Computational simulations are becoming ever more integral to scientific research. Thanks to advances in computer hardware and modelling techniques, computational chemists are now able to accurately predict properties of materials before they are synthesised, explain what is going on at an atomic level in chemical processes, and generally answer a whole range of interesting “what if…?” questions.
Megan Stalker (CSCT Cohort ’16) and Dan Davies (CSCT Cohort ’14) are two of the students in the CSCT who make use of supercomputers – also known as high performance computing (HPC) systems – in their day-to-day PhD work. The HPC facility at the University of Bath is known as Balena, and is made up of 213 “Nodes”, each of which has 16-24 “cores”. This is basically like having 213 very high specification computers all linked together, that can work on the same problem at the same time.

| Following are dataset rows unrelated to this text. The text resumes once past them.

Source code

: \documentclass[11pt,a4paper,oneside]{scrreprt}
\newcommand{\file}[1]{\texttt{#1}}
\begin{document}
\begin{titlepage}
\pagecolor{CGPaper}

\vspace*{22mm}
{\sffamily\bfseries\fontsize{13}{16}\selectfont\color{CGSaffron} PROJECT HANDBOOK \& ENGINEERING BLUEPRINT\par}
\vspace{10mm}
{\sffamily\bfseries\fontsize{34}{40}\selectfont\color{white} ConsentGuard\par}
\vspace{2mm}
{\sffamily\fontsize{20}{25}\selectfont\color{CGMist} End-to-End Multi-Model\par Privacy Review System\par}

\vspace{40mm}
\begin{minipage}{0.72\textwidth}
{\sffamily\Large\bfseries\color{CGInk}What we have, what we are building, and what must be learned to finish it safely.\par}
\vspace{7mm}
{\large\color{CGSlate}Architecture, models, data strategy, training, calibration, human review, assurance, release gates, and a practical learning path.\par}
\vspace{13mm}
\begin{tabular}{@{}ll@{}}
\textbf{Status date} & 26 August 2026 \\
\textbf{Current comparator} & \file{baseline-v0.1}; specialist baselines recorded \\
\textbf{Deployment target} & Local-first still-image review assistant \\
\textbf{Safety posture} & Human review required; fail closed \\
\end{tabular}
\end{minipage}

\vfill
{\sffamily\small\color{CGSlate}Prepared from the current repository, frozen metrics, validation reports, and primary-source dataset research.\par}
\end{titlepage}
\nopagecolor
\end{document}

At the annual HPC symposium at the University this year, both Megan and Dan had the opportunity to present their work to other students and staff from 9 different departments across the campus. Megan showed how her models could be used to investigate whether or not different forms of cellulose would be any good as hydrogen storage materials, while Dan demonstrated a high-throughput screening process he had developed for finding new solar cell materials.
The CSCT took home two out of three prizes available on the day! Dan was talking in the machine learning themed session, and won Best Implementation of Machine Learning. Megan delivered such an impressive talk that she won the prize for Best Overall Contribution.